Aim of the exercise
Your answer must be a single number: the count of lines in the records below that include the string "Rich".

Dataset excerpts
* * * * * * * * *

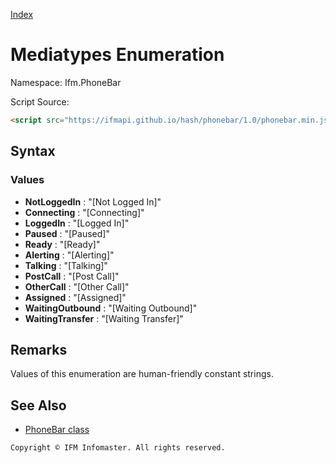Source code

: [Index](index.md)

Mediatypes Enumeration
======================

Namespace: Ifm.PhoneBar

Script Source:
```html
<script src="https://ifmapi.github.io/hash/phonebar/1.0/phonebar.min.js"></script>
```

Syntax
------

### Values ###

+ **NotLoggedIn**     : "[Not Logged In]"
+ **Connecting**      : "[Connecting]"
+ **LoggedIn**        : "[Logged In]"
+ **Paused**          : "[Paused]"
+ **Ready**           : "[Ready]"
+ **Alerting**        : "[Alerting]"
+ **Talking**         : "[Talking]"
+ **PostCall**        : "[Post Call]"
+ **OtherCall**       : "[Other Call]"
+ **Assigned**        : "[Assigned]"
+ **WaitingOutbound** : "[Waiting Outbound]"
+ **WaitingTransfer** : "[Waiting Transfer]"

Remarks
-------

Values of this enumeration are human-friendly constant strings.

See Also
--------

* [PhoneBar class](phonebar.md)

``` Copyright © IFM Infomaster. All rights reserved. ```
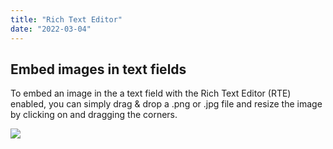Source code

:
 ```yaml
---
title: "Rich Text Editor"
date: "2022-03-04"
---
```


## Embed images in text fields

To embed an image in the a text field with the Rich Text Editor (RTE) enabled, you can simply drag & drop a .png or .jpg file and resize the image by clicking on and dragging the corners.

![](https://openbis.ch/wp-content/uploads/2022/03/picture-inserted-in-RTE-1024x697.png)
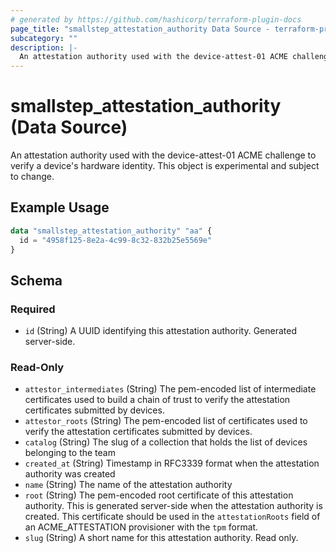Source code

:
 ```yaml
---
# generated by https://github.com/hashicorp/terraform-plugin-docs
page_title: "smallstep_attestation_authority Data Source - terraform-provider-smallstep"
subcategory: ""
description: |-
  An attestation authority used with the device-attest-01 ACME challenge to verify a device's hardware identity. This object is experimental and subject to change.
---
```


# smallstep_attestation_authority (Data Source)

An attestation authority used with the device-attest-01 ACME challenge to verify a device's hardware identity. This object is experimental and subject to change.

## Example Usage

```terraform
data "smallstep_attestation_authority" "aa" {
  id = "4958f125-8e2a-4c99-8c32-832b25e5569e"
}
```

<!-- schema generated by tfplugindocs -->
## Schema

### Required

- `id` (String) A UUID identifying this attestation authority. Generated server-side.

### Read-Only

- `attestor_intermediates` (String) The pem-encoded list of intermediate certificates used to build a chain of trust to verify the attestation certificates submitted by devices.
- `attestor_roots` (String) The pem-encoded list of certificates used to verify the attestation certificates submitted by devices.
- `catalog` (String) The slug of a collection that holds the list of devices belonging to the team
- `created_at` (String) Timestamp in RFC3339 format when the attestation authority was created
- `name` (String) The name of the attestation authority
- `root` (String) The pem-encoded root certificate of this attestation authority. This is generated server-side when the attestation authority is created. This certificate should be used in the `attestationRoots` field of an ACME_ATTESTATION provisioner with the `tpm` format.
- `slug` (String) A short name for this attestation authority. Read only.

* * * * * * * * *

Written solution
2